* Your goal:
Although pictures appear in the entries below, leave them out and print exactly the lines from the first line through the line containing "## How to install the latest GPU Driver".

* Data to process:
◇ ◇ ◇ ◇
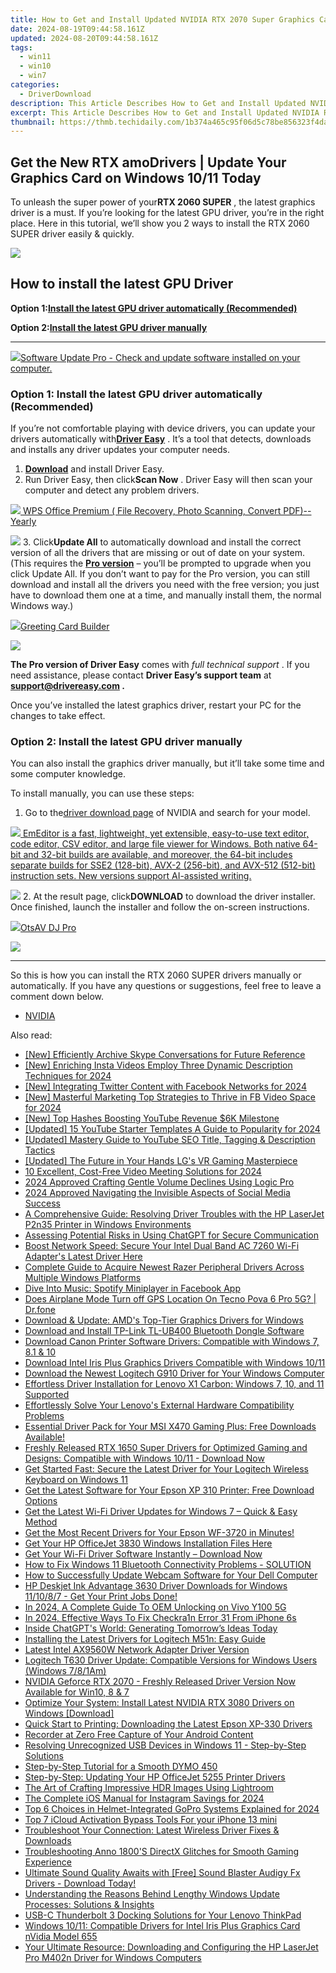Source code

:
 ```yaml
---
title: How to Get and Install Updated NVIDIA RTX 2070 Super Graphics Card Drivers on Windows 11
date: 2024-08-19T09:44:58.161Z
updated: 2024-08-20T09:44:58.161Z
tags:
  - win11
  - win10
  - win7
categories:
  - DriverDownload
description: This Article Describes How to Get and Install Updated NVIDIA RTX 2070 Super Graphics Card Drivers on Windows 11
excerpt: This Article Describes How to Get and Install Updated NVIDIA RTX 2070 Super Graphics Card Drivers on Windows 11
thumbnail: https://thmb.techidaily.com/1b374a465c95f06d5c78be856323f4da5e44fdc10fcab5198bc36f19c430691c.jpg
---
```


## Get the New RTX amoDrivers | Update Your Graphics Card on Windows 10/11 Today

To unleash the super power of your**RTX 2060 SUPER** , the latest graphics driver is a must. If you’re looking for the latest GPU driver, you’re in the right place. Here in this tutorial, we’ll show you 2 ways to install the RTX 2060 SUPER driver easily & quickly.

<!-- affiliate ads begin -->
<a href="https://secure.2checkout.com/order/checkout.php?PRODS=32667153&QTY=1&AFFILIATE=108875&CART=1"><img src="https://www.coolmuster.com/uploads/image/20201228/feature02.png" border="0"></a>
<!-- affiliate ads end -->
## How to install the latest GPU Driver

 **Option 1:[Install the latest GPU driver automatically (Recommended)](https://www.drivereasy.com/knowledge/rtx-2060-super-drivers-download-update-for-windows-10/#option1)**

 **Option 2:[Install the latest GPU driver manually](https://tools.techidaily.com/drivereasy/download/)**

---

<!-- affiliate ads begin -->
<a href="https://order.glarysoft.com/order/checkout.php?PRODS=4691139&QTY=1&AFFILIATE=108875&CART=1"><img src="https://secure.avangate.com/images/merchant/6734fa703f6633ab896eecbdfad8953a/products/SU-200-1.png" border="0">Software Update Pro - Check and update software installed on your computer. </a>
<!-- affiliate ads end -->
### Option 1: Install the latest GPU driver automatically (Recommended)

 If you’re not comfortable playing with device drivers, you can update your drivers automatically with[**Driver Easy**](https://tools.techidaily.com/drivereasy/download/) . It’s a tool that detects, downloads and installs any driver updates your computer needs.

1. **[Download](https://tools.techidaily.com/drivereasy/download/)**  and install Driver Easy.
2. Run Driver Easy, then click**Scan Now** . Driver Easy will then scan your computer and detect any problem drivers.  
<!-- affiliate ads begin -->
<a href="https://secure.2checkout.com/order/checkout.php?PRODS=38729081&QTY=1&AFFILIATE=108875&CART=1"><img src="https://website-prod.cache.wpscdn.com/img/wps-office-pdf-editor-1x.890dbda.png" border="0">
WPS Office Premium ( File Recovery, Photo Scanning, Convert PDF)--Yearly</a>
<!-- affiliate ads end -->
![](https://images.drivereasy.com/wp-content/uploads/2020/11/Scan-now-1.jpg)
3. Click**Update All** to automatically download and install the correct version of all the drivers that are missing or out of date on your system.  
 (This requires the **[Pro version](https://tools.techidaily.com/drivereasy/download/)**  – you’ll be prompted to upgrade when you click Update All. If you don’t want to pay for the Pro version, you can still download and install all the drivers you need with the free version; you just have to download them one at a time, and manually install them, the normal Windows way.)  
<!-- affiliate ads begin -->
<a href="https://secure.2checkout.com/order/checkout.php?PRODS=2067133&QTY=1&AFFILIATE=108875&CART=1"><img src="https://www.pearlmountainsoft.com/n_img/product/gcb/banScrn.jpg" border="0">Greeting Card Builder</a>
<!-- affiliate ads end -->
![](https://images.drivereasy.com/wp-content/uploads/2021/04/de-2060-super-update.jpg)

**The Pro version of Driver Easy** comes with _full technical support_ . If you need assistance, please contact **Driver Easy’s support team** at **[support@drivereasy.com](https://tools.techidaily.com/drivereasy/download/) .**

 Once you’ve installed the latest graphics driver, restart your PC for the changes to take effect.

### Option 2: Install the latest GPU driver manually

 You can also install the graphics driver manually, but it’ll take some time and some computer knowledge.

To install manually, you can use these steps:

1. Go to the[driver download page](https://tools.techidaily.com/drivereasy/download/) of NVIDIA and search for your model.  
<!-- affiliate ads begin -->
<a href="https://shop.emeditor.com/order/checkout.php?PRODS=4610657&QTY=1&AFFILIATE=108875&CART=1"><img src="https://www.emeditor.com/wp-content/uploads/2024/06/emeditor_chat_ai.png" border="0">
EmEditor is a fast, lightweight, yet extensible, easy-to-use text editor, code editor, CSV editor, and large file viewer for Windows. Both native 64-bit and 32-bit builds are available, and moreover, the 64-bit includes separate builds for SSE2 (128-bit), AVX-2 (256-bit), and AVX-512 (512-bit) instruction sets. New versions support AI-assisted writing.</a>
<!-- affiliate ads end -->
![](https://images.drivereasy.com/wp-content/uploads/2021/04/2060-super-manually-1.jpg)
2. At the result page, click**DOWNLOAD** to download the driver installer. Once finished, launch the installer and follow the on-screen instructions.  
<!-- affiliate ads begin -->
<a href="https://otszone.ots7.com/order/checkout.php?PRODS=4713321&QTY=1&AFFILIATE=108875&CART=1"><img src="https://green.ots7.com/screenshots/OtsAV/OtsAVDJ1.90-300x188.jpg" border="0">OtsAV DJ Pro</a>
<!-- affiliate ads end -->
![](https://images.drivereasy.com/wp-content/uploads/2021/04/2060-super-manually-2.jpg)

---

 So this is how you can install the RTX 2060 SUPER drivers manually or automatically. If you have any questions or suggestions, feel free to leave a comment down below.

* [NVIDIA](https://tools.techidaily.com/drivereasy/download/)

<ins class="adsbygoogle"
     style="display:block"
     data-ad-format="autorelaxed"
     data-ad-client="ca-pub-7571918770474297"
     data-ad-slot="1223367746"></ins>



<ins class="adsbygoogle"
     style="display:block"
     data-ad-client="ca-pub-7571918770474297"
     data-ad-slot="8358498916"
     data-ad-format="auto"
     data-full-width-responsive="true"></ins>

<span class="atpl-alsoreadstyle">Also read:</span>
<div><ul>
<li><a href="https://video-screen-grab.techidaily.com/new-efficiently-archive-skype-conversations-for-future-reference/"><u>[New] Efficiently Archive Skype Conversations for Future Reference</u></a></li>
<li><a href="https://instagram-video-recordings.techidaily.com/new-enriching-insta-videos-employ-three-dynamic-description-techniques-for-2024/"><u>[New] Enriching Insta Videos  Employ Three Dynamic Description Techniques for 2024</u></a></li>
<li><a href="https://twitter-videos.techidaily.com/new-integrating-twitter-content-with-facebook-networks-for-2024/"><u>[New] Integrating Twitter Content with Facebook Networks for 2024</u></a></li>
<li><a href="https://facebook-video-recording.techidaily.com/new-masterful-marketing-top-strategies-to-thrive-in-fb-video-space-for-2024/"><u>[New] Masterful Marketing  Top Strategies to Thrive in FB Video Space for 2024</u></a></li>
<li><a href="https://facebook-record-videos.techidaily.com/new-top-hashes-boosting-youtube-revenue-6k-milestone/"><u>[New] Top Hashes Boosting YouTube Revenue  $6K Milestone</u></a></li>
<li><a href="https://eaxpv-info.techidaily.com/updated-15-youtube-starter-templates-a-guide-to-popularity-for-2024/"><u>[Updated] 15 YouTube Starter Templates  A Guide to Popularity for 2024</u></a></li>
<li><a href="https://youtube-docs.techidaily.com/ed-mastery-guide-to-youtube-seo-title-tagging-and-description-tactics/"><u>[Updated] Mastery Guide to YouTube SEO  Title, Tagging & Description Tactics</u></a></li>
<li><a href="https://some-approaches.techidaily.com/updated-the-future-in-your-hands-lgs-vr-gaming-masterpiece/"><u>[Updated] The Future in Your Hands  LG's VR Gaming Masterpiece</u></a></li>
<li><a href="https://screen-capture.techidaily.com/10-excellent-cost-free-video-meeting-solutions-for-2024/"><u>10 Excellent, Cost-Free Video Meeting Solutions for 2024</u></a></li>
<li><a href="https://extra-tips.techidaily.com/2024-approved-crafting-gentle-volume-declines-using-logic-pro/"><u>2024 Approved  Crafting Gentle Volume Declines Using Logic Pro</u></a></li>
<li><a href="https://instagram-video-files.techidaily.com/2024-approved-navigating-the-invisible-aspects-of-social-media-success/"><u>2024 Approved  Navigating the Invisible Aspects of Social Media Success</u></a></li>
<li><a href="https://win-dash.techidaily.com/a-comprehensive-guide-resolving-driver-troubles-with-the-hp-laserjet-p2n35-printer-in-windows-environments/"><u>A Comprehensive Guide: Resolving Driver Troubles with the HP LaserJet P2n35 Printer in Windows Environments</u></a></li>
<li><a href="https://tech-haven.techidaily.com/assessing-potential-risks-in-using-chatgpt-for-secure-communication/"><u>Assessing Potential Risks in Using ChatGPT for Secure Communication</u></a></li>
<li><a href="https://win-dash.techidaily.com/boost-network-speed-secure-your-intel-dual-band-ac-7260-wi-fi-adapters-latest-driver-here/"><u>Boost Network Speed: Secure Your Intel Dual Band AC 7260 Wi-Fi Adapter's Latest Driver Here</u></a></li>
<li><a href="https://win-dash.techidaily.com/complete-guide-to-acquire-newest-razer-peripheral-drivers-across-multiple-windows-platforms/"><u>Complete Guide to Acquire Newest Razer Peripheral Drivers Across Multiple Windows Platforms</u></a></li>
<li><a href="https://facebook.techidaily.com/dive-into-music-spotify-miniplayer-in-facebook-app/"><u>Dive Into Music: Spotify Miniplayer in Facebook App</u></a></li>
<li><a href="https://fake-location.techidaily.com/does-airplane-mode-turn-off-gps-location-on-tecno-pova-6-pro-5g-drfone-by-drfone-virtual-android/"><u>Does Airplane Mode Turn off GPS Location On Tecno Pova 6 Pro 5G? | Dr.fone</u></a></li>
<li><a href="https://win-dash.techidaily.com/download-and-update-amds-top-tier-graphics-drivers-for-windows/"><u>Download & Update: AMD's Top-Tier Graphics Drivers for Windows</u></a></li>
<li><a href="https://win-dash.techidaily.com/download-and-install-tp-link-tl-ub400-bluetooth-dongle-software/"><u>Download and Install TP-Link TL-UB400 Bluetooth Dongle Software</u></a></li>
<li><a href="https://win-dash.techidaily.com/download-canon-printer-software-drivers-compatible-with-windows-7-81-and-10/"><u>Download Canon Printer Software Drivers: Compatible with Windows 7, 8.1 & 10</u></a></li>
<li><a href="https://win-dash.techidaily.com/download-intel-iris-plus-graphics-drivers-compatible-with-windows-1011/"><u>Download Intel Iris Plus Graphics Drivers Compatible with Windows 10/11</u></a></li>
<li><a href="https://win-dash.techidaily.com/download-the-newest-logitech-g910-driver-for-your-windows-computer/"><u>Download the Newest Logitech G910 Driver for Your Windows Computer</u></a></li>
<li><a href="https://win-dash.techidaily.com/effortless-driver-installation-for-lenovo-x1-carbon-windows-7-10-and-11-supported/"><u>Effortless Driver Installation for Lenovo X1 Carbon: Windows 7, 10, and 11 Supported</u></a></li>
<li><a href="https://win-dash.techidaily.com/effortlessly-solve-your-lenovos-external-hardware-compatibility-problems/"><u>Effortlessly Solve Your Lenovo's External Hardware Compatibility Problems</u></a></li>
<li><a href="https://win-dash.techidaily.com/essential-driver-pack-for-your-msi-x470-gaming-plus-free-downloads-available/"><u>Essential Driver Pack for Your MSI X470 Gaming Plus: Free Downloads Available!</u></a></li>
<li><a href="https://win-dash.techidaily.com/freshly-released-rtx-1650-super-drivers-for-optimized-gaming-and-designs-compatible-with-windows-1011-download-now/"><u>Freshly Released RTX 1650 Super Drivers for Optimized Gaming and Designs: Compatible with Windows 10/11 - Download Now</u></a></li>
<li><a href="https://win-dash.techidaily.com/get-started-fast-secure-the-latest-driver-for-your-logitech-wireless-keyboard-on-windows-11/"><u>Get Started Fast: Secure the Latest Driver for Your Logitech Wireless Keyboard on Windows 11</u></a></li>
<li><a href="https://win-dash.techidaily.com/get-the-latest-software-for-your-epson-xp-310-printer-free-download-options/"><u>Get the Latest Software for Your Epson XP 310 Printer: Free Download Options</u></a></li>
<li><a href="https://win-dash.techidaily.com/get-the-latest-wi-fi-driver-updates-for-windows-7-quick-and-easy-method/"><u>Get the Latest Wi-Fi Driver Updates for Windows 7 – Quick & Easy Method</u></a></li>
<li><a href="https://win-dash.techidaily.com/get-the-most-recent-drivers-for-your-epson-wf-3720-in-minutes/"><u>Get the Most Recent Drivers for Your Epson WF-3720 in Minutes!</u></a></li>
<li><a href="https://win-dash.techidaily.com/1722961921788-get-your-hp-officejet-3830-windows-installation-files-here/"><u>Get Your HP OfficeJet 3830 Windows Installation Files Here</u></a></li>
<li><a href="https://win-dash.techidaily.com/1722973302566-get-your-wi-fi-driver-software-instantly-download-now/"><u>Get Your Wi-Fi Driver Software Instantly – Download Now</u></a></li>
<li><a href="https://win-dash.techidaily.com/how-to-fix-windows-11-bluetooth-connectivity-problems-solution/"><u>How to Fix Windows 11 Bluetooth Connectivity Problems - SOLUTION</u></a></li>
<li><a href="https://win-dash.techidaily.com/how-to-successfully-update-webcam-software-for-your-dell-computer/"><u>How to Successfully Update Webcam Software for Your Dell Computer</u></a></li>
<li><a href="https://win-dash.techidaily.com/1722958421392-hp-deskjet-ink-advantage-3630-driver-downloads-for-windows-111087-get-your-print-jobs-done/"><u>HP Deskjet Ink Advantage 3630 Driver Downloads for Windows 11/10/8/7 - Get Your Print Jobs Done!</u></a></li>
<li><a href="https://unlock-android.techidaily.com/in-2024-a-complete-guide-to-oem-unlocking-on-vivo-y100-5g-by-drfone-android/"><u>In 2024, A Complete Guide To OEM Unlocking on Vivo Y100 5G</u></a></li>
<li><a href="https://activate-lock.techidaily.com/in-2024-effective-ways-to-fix-checkra1n-error-31-from-iphone-6s-by-drfone-ios/"><u>In 2024, Effective Ways To Fix Checkra1n Error 31 From iPhone 6s</u></a></li>
<li><a href="https://tech-revival.techidaily.com/inside-chatgpts-world-generating-tomorrows-ideas-today/"><u>Inside ChatGPT's World: Generating Tomorrow’s Ideas Today</u></a></li>
<li><a href="https://win-dash.techidaily.com/installing-the-latest-drivers-for-logitech-m51n-easy-guide/"><u>Installing the Latest Drivers for Logitech M51n: Easy Guide</u></a></li>
<li><a href="https://win-dash.techidaily.com/latest-intel-ax9560w-network-adapter-driver-version/"><u>Latest Intel AX9560W Network Adapter Driver Version</u></a></li>
<li><a href="https://win-dash.techidaily.com/logitech-t630-driver-update-compatible-versions-for-windows-users-windows-781am/"><u>Logitech T630 Driver Update: Compatible Versions for Windows Users (Windows 7/8/1Am)</u></a></li>
<li><a href="https://win-dash.techidaily.com/nvidia-geforce-rtx-2070-freshly-released-driver-version-now-available-for-win10-8-and-7/"><u>NVIDIA Geforce RTX 2070 - Freshly Released Driver Version Now Available for Win10, 8 & 7</u></a></li>
<li><a href="https://win-dash.techidaily.com/optimize-your-system-install-latest-nvidia-rtx-3080-drivers-on-windows-download/"><u>Optimize Your System: Install Latest NVIDIA RTX 3080 Drivers on Windows [Download]</u></a></li>
<li><a href="https://win-dash.techidaily.com/quick-start-to-printing-downloading-the-latest-epson-xp-330-drivers/"><u>Quick Start to Printing: Downloading the Latest Epson XP-330 Drivers</u></a></li>
<li><a href="https://video-capture.techidaily.com/recorder-at-zero-free-capture-of-your-android-content/"><u>Recorder at Zero  Free Capture of Your Android Content</u></a></li>
<li><a href="https://win-dash.techidaily.com/resolving-unrecognized-usb-devices-in-windows-11-step-by-step-solutions/"><u>Resolving Unrecognized USB Devices in Windows 11 - Step-by-Step Solutions</u></a></li>
<li><a href="https://win-dash.techidaily.com/step-by-step-tutorial-for-a-smooth-dymo-450/"><u>Step-by-Step Tutorial for a Smooth DYMO 450</u></a></li>
<li><a href="https://win-dash.techidaily.com/step-by-step-updating-your-hp-officejet-5255-printer-drivers/"><u>Step-by-Step: Updating Your HP OfficeJet 5255 Printer Drivers</u></a></li>
<li><a href="https://extra-information.techidaily.com/the-art-of-crafting-impressive-hdr-images-using-lightroom/"><u>The Art of Crafting Impressive HDR Images Using Lightroom</u></a></li>
<li><a href="https://instagram-video-recordings.techidaily.com/the-complete-ios-manual-for-instagram-savings-for-2024/"><u>The Complete iOS Manual for Instagram Savings for 2024</u></a></li>
<li><a href="https://some-guidance.techidaily.com/top-6-choices-in-helmet-integrated-gopro-systems-explained-for-2024/"><u>Top 6 Choices in Helmet-Integrated GoPro Systems Explained for 2024</u></a></li>
<li><a href="https://activate-lock.techidaily.com/top-7-icloud-activation-bypass-tools-for-your-iphone-13-mini-by-drfone-ios/"><u>Top 7 iCloud Activation Bypass Tools For your iPhone 13 mini</u></a></li>
<li><a href="https://win-dash.techidaily.com/1722963051877-troubleshoot-your-connection-latest-wireless-driver-fixes-and-downloads/"><u>Troubleshoot Your Connection: Latest Wireless Driver Fixes & Downloads</u></a></li>
<li><a href="https://program-issues.techidaily.com/troubleshooting-anno-1800s-directx-glitches-for-smooth-gaming-experience/"><u>Troubleshooting Anno 1800'S DirectX Glitches for Smooth Gaming Experience</u></a></li>
<li><a href="https://driver-download.techidaily.com/ultimate-sound-quality-awaits-with-free-sound-blaster-audigy-fx-drivers-download-today/"><u>Ultimate Sound Quality Awaits with [Free] Sound Blaster Audigy Fx Drivers - Download Today!</u></a></li>
<li><a href="https://tech-haven.techidaily.com/understanding-the-reasons-behind-lengthy-windows-update-processes-solutions-and-insights/"><u>Understanding the Reasons Behind Lengthy Windows Update Processes: Solutions & Insights</u></a></li>
<li><a href="https://win-dash.techidaily.com/usb-c-thunderbolt-3-docking-solutions-for-your-lenovo-thinkpad/"><u>USB-C Thunderbolt 3 Docking Solutions for Your Lenovo ThinkPad</u></a></li>
<li><a href="https://win-dash.techidaily.com/windows-1011-compatible-drivers-for-intel-iris-plus-graphics-card-nvidia-model-655/"><u>Windows 10/11: Compatible Drivers for Intel Iris Plus Graphics Card nVidia Model 655</u></a></li>
<li><a href="https://win-dash.techidaily.com/your-ultimate-resource-downloading-and-configuring-the-hp-laserjet-pro-m402n-driver-for-windows-computers/"><u>Your Ultimate Resource: Downloading and Configuring the HP LaserJet Pro M402n Driver for Windows Computers</u></a></li>
</ul></div>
◇ ◇ ◇ ◇
* Solution to this problem:
Source code

:
 ```yaml
---
title: How to Get and Install Updated NVIDIA RTX 2070 Super Graphics Card Drivers on Windows 11
date: 2024-08-19T09:44:58.161Z
updated: 2024-08-20T09:44:58.161Z
tags:
  - win11
  - win10
  - win7
categories:
  - DriverDownload
description: This Article Describes How to Get and Install Updated NVIDIA RTX 2070 Super Graphics Card Drivers on Windows 11
excerpt: This Article Describes How to Get and Install Updated NVIDIA RTX 2070 Super Graphics Card Drivers on Windows 11
thumbnail: https://thmb.techidaily.com/1b374a465c95f06d5c78be856323f4da5e44fdc10fcab5198bc36f19c430691c.jpg
---
```


## Get the New RTX amoDrivers | Update Your Graphics Card on Windows 10/11 Today

To unleash the super power of your**RTX 2060 SUPER** , the latest graphics driver is a must. If you’re looking for the latest GPU driver, you’re in the right place. Here in this tutorial, we’ll show you 2 ways to install the RTX 2060 SUPER driver easily & quickly.

<!-- affiliate ads begin -->
<a href="https://secure.2checkout.com/order/checkout.php?PRODS=32667153&QTY=1&AFFILIATE=108875&CART=1"><img src="https://www.coolmuster.com/uploads/image/20201228/feature02.png" border="0"></a>
<!-- affiliate ads end -->
## How to install the latest GPU Driver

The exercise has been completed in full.